Mentre affondiamo le mani nel loro soffice mantello, magari passando parecchio tempo ad accarezzarli e ad ammirarne la fiera eleganza, non pensiamo certo alla loro storia. Se non abbiamo mai indagato sull’amico che sta accoccolato al nostro fianco sul divano, forse ci stupiremmo di scoprire che Volpino Italiano e Spitz Tedesco erano apprezzati fin dalla Preistoria per il loro eccellente fiuto e per lo squillante abbaio, in grado di allertare immediatamente gli abitanti delle palafitte in caso di pericolo. E, in effetti, ci rendiamo conto che qualcosa di questo retaggio sopravvive nel nostro amico. Ancora più sorprendente lo Shiba Inu, che dell’antico cacciatore di cinghiali e orsi nelle foreste del Giappone conserva un’indole determinata, matura, riservata. Appartenenti al Gruppo 5 della FCI, quello denominato “Cani di tipo Spitz e Primitivi”, questi tre amici sono accomunati da bellezza, storia e selezione, ma non dal successo: numeri buoni e in crescita per lo Spitz Tedesco, presenze più contenute ma in crescita per lo Shiba Inu, quasi nessuna presenza in Europa per il Volpino. Un vero peccato per questo italiano doc!

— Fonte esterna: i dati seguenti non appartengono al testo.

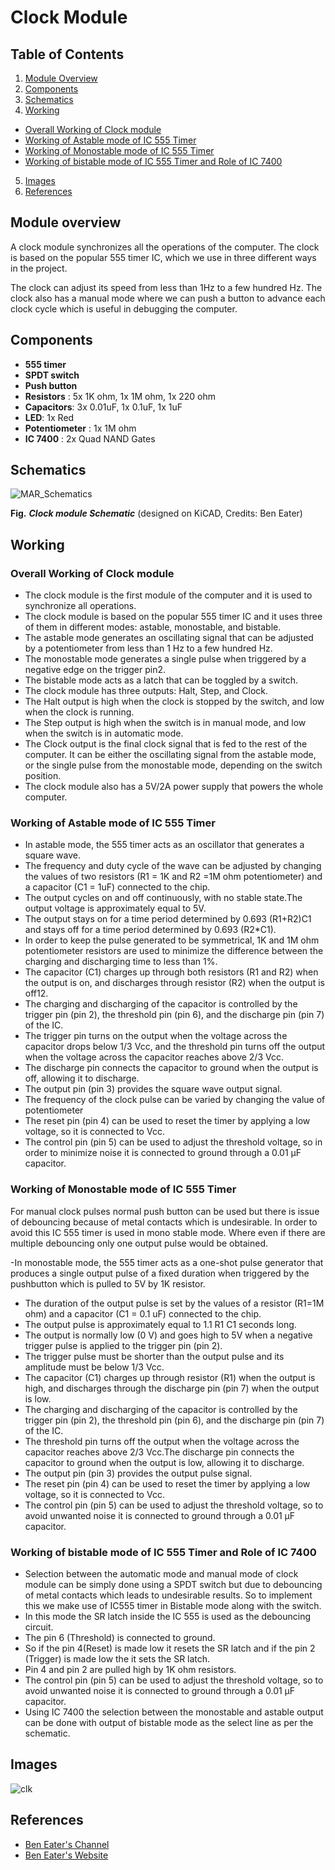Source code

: # Clock Module
## Table of Contents
1.  [Module Overview](#module-overview)
2.  [Components](#components)
3.  [Schematics](#schematics)
4.  [Working](#working)
-   [Overall Working of Clock module](#overall-working-of-clock-module)
-   [Working of Astable mode of IC 555 Timer](#working-of-astable-mode-of-ic-555-timer)
-   [Working of Monostable mode of IC 555 Timer](#working-of-monostable-mode-of-ic-555-timer)
-   [Working of bistable mode of IC 555 Timer and Role of IC 7400](#working-of-bistable-mode-of-ic-555-timer-and-role-of-ic-7400)
5.  [Images](#images)
6.  [References](#references)
   
## Module overview

A clock module synchronizes all the operations of the computer. The clock is based on the popular 555 timer IC, which we use in three different ways in the project.

The clock can adjust its speed from less than 1Hz to a few hundred Hz. The clock also has a manual mode where we can push a button to advance each clock cycle which is useful in debugging the computer.

## Components
- **555 timer**
- **SPDT switch**
- **Push button**
- **Resistors** : 5x 1K ohm, 1x 1M ohm, 1x 220 ohm
- **Capacitors**: 3x 0.01uF, 1x 0.1uF, 1x 1uF
- **LED**: 1x Red
- **Potentiometer** : 1x 1M ohm
- **IC 7400** : 2x Quad NAND Gates

## Schematics

![MAR_Schematics](https://eater.net/schematics/clock.png)

**Fig.** ***Clock module Schematic*** (designed on KiCAD, Credits: Ben Eater)

## Working

### Overall Working of Clock module

- The clock module is the first module of the computer and it is used to synchronize all operations.
- The clock module is based on the popular 555 timer IC and it uses three of them in different modes: astable, monostable, and bistable.
- The astable mode generates an oscillating signal that can be adjusted by a potentiometer from less than 1 Hz to a few hundred Hz.
- The monostable mode generates a single pulse when triggered by a negative edge on the trigger pin2.
- The bistable mode acts as a latch that can be toggled by a switch.
- The clock module has three outputs: Halt, Step, and Clock.
- The Halt output is high when the clock is stopped by the switch, and low when the clock is running.
- The Step output is high when the switch is in manual mode, and low when the switch is in automatic mode.
- The Clock output is the final clock signal that is fed to the rest of the computer. It can be either the oscillating signal from the astable mode, or the single pulse from the monostable mode, depending on the switch position.
- The clock module also has a 5V/2A power supply that powers the whole computer.

### Working of Astable mode of IC 555 Timer

- In astable mode, the 555 timer acts as an oscillator that generates a square wave.
- The frequency and duty cycle of the wave can be adjusted by changing the values of two resistors (R1 = 1K and R2 =1M ohm potentiometer) and a capacitor (C1 = 1uF) connected to the chip.
- The output cycles on and off continuously, with no stable state.The output voltage is approximately equal to 5V.
- The output stays on for a time period determined by 0.693 (R1+R2)C1 and stays off for a time period determined by 0.693 (R2*C1).
- In order to keep the pulse generated to be symmetrical, 1K and 1M ohm potentiometer resistors are used to minimize the difference between the charging and discharging time to less than 1%.
- The capacitor (C1) charges up through both resistors (R1 and R2) when the output is on, and discharges through resistor (R2) when the output is off12.
- The charging and discharging of the capacitor is controlled by the trigger pin (pin 2), the threshold pin (pin 6), and the discharge pin (pin 7) of the IC.
- The trigger pin turns on the output when the voltage across the capacitor drops below 1/3 Vcc, and the threshold pin turns off the output when the voltage across the capacitor reaches above 2/3 Vcc.
- The discharge pin connects the capacitor to ground when the output is off, allowing it to discharge.
- The output pin (pin 3) provides the square wave output signal.
- The frequency of the clock pulse can be varied by changing the value of potentiometer
- The reset pin (pin 4) can be used to reset the timer by applying a low voltage, so it is connected to Vcc.
- The control pin (pin 5) can be used to adjust the threshold voltage, so in order to minimize noise it is connected to ground through a 0.01 μF capacitor.

### Working of Monostable mode of IC 555 Timer

For manual clock pulses normal push button can be used but there is issue of debouncing because of metal contacts which is undesirable. In order to avoid this IC 555 timer is used in mono stable mode.
Where even if there are multiple debouncing only one output pulse would be obtained.

-In monostable mode, the 555 timer acts as a one-shot pulse generator that produces a single output pulse of a fixed duration when triggered by the pushbutton which is pulled to 5V by 1K resistor.
- The duration of the output pulse is set by the values of a resistor (R1=1M ohm) and a capacitor (C1 = 0.1 uF) connected to the chip.
- The output pulse is approximately equal to 1.1 R1 C1 seconds long.
- The output is normally low (0 V) and goes high to 5V when a negative trigger pulse is applied to the trigger pin (pin 2).
- The trigger pulse must be shorter than the output pulse and its amplitude must be below 1/3 Vcc.
- The capacitor (C1) charges up through resistor (R1) when the output is high, and discharges through the discharge pin (pin 7) when the output is low.
- The charging and discharging of the capacitor is controlled by the trigger pin (pin 2), the threshold pin (pin 6), and the discharge pin (pin 7) of the IC.
- The threshold pin turns off the output when the voltage across the capacitor reaches above 2/3 Vcc.The discharge pin connects the capacitor to ground when the output is low, allowing it to discharge.
- The output pin (pin 3) provides the output pulse signal.
- The reset pin (pin 4) can be used to reset the timer by applying a low voltage, so it is connected to Vcc.
- The control pin (pin 5) can be used to adjust the threshold voltage, so to avoid unwanted noise it is connected to ground through a 0.01 μF capacitor.

### Working of bistable mode of IC 555 Timer and Role of IC 7400

- Selection between the automatic mode and manual mode of clock module can be simply done using a SPDT switch but due to debouncing of metal contacts which leads to undesirable results. So to implement this we make use of IC555 timer in Bistable mode along with the switch.
- In this mode the SR latch inside the IC 555 is used as the debouncing circuit.
- The pin 6 (Threshold) is connected to ground.
- So if the pin 4(Reset) is made low it resets the SR latch and if the pin 2 (Trigger) is made low the it sets the SR latch.
- Pin 4 and pin 2 are pulled  high by 1K ohm resistors.  
- The control pin (pin 5) can be used to adjust the threshold voltage, so to avoid unwanted noise it is connected to ground through a 0.01 μF capacitor.
- Using IC 7400 the selection between the monostable and astable output can be done with output of bistable mode as the select line as per the schematic.


## Images
![clk](https://github.com/Abhilash-bhat/EightBitComputer/assets/132778360/b3825cc1-f535-4656-8c60-620513b76d95)


## References 


* [Ben Eater's Channel](https://www.youtube.com/playlist?list=PLowKtXNTBypGqImE405J2565dvjafglHU)
* [Ben Eater's Website ](https://eater.net/8bit/alu)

Volpino Italiano: Gioiello dimenticato
È uno dei gioielli della cinofilia italiana, una nuvola di pelo soffice che nasconde non poche qualità. È il Volpino Italiano, la cui storia corre parallela a quella delle genti italiche fin dalla lontana Età del Bronzo. Elegante e bellissimo, allo stesso tempo rustico, è anche molto attivo, vivace, dinamico. I suoi sensi sono sempre all’erta, aspetto che lo rende un ottimo “avvisatore”, e il suo cuore è pronto a offrire una devozione totale alla sua famiglia. Non a caso la razza era molto apprezzata in passato, a più livelli della società, come cane da guardia nelle case di campagna e come cane da compagnia nelle corti signorili. Oggi, purtroppo, questo cane è stato quasi completamente dimenticato: poche le iscrizioni in Italia, in pratica nulle in Europa. In Gran Bretagna il Volpino Italiano non è nemmeno riconosciuto, tanto che l’Associazione Tecnica Amatori Volpino Italiano, che si occupa della tutela della razza, ha nuovamente fatto appello all’Enci per sollecitare la questione. Si spera che l’introduzione del nuovo standard, in vigore dal 2016, e l’interesse crescente dell’Unione Mondiale Associazioni Volpino Italiano possano migliorare la situazione. Anche perché questo bellissimo cane merita di essere riscoperto come amico di famiglia e di essere apprezzato per le sue grandi doti!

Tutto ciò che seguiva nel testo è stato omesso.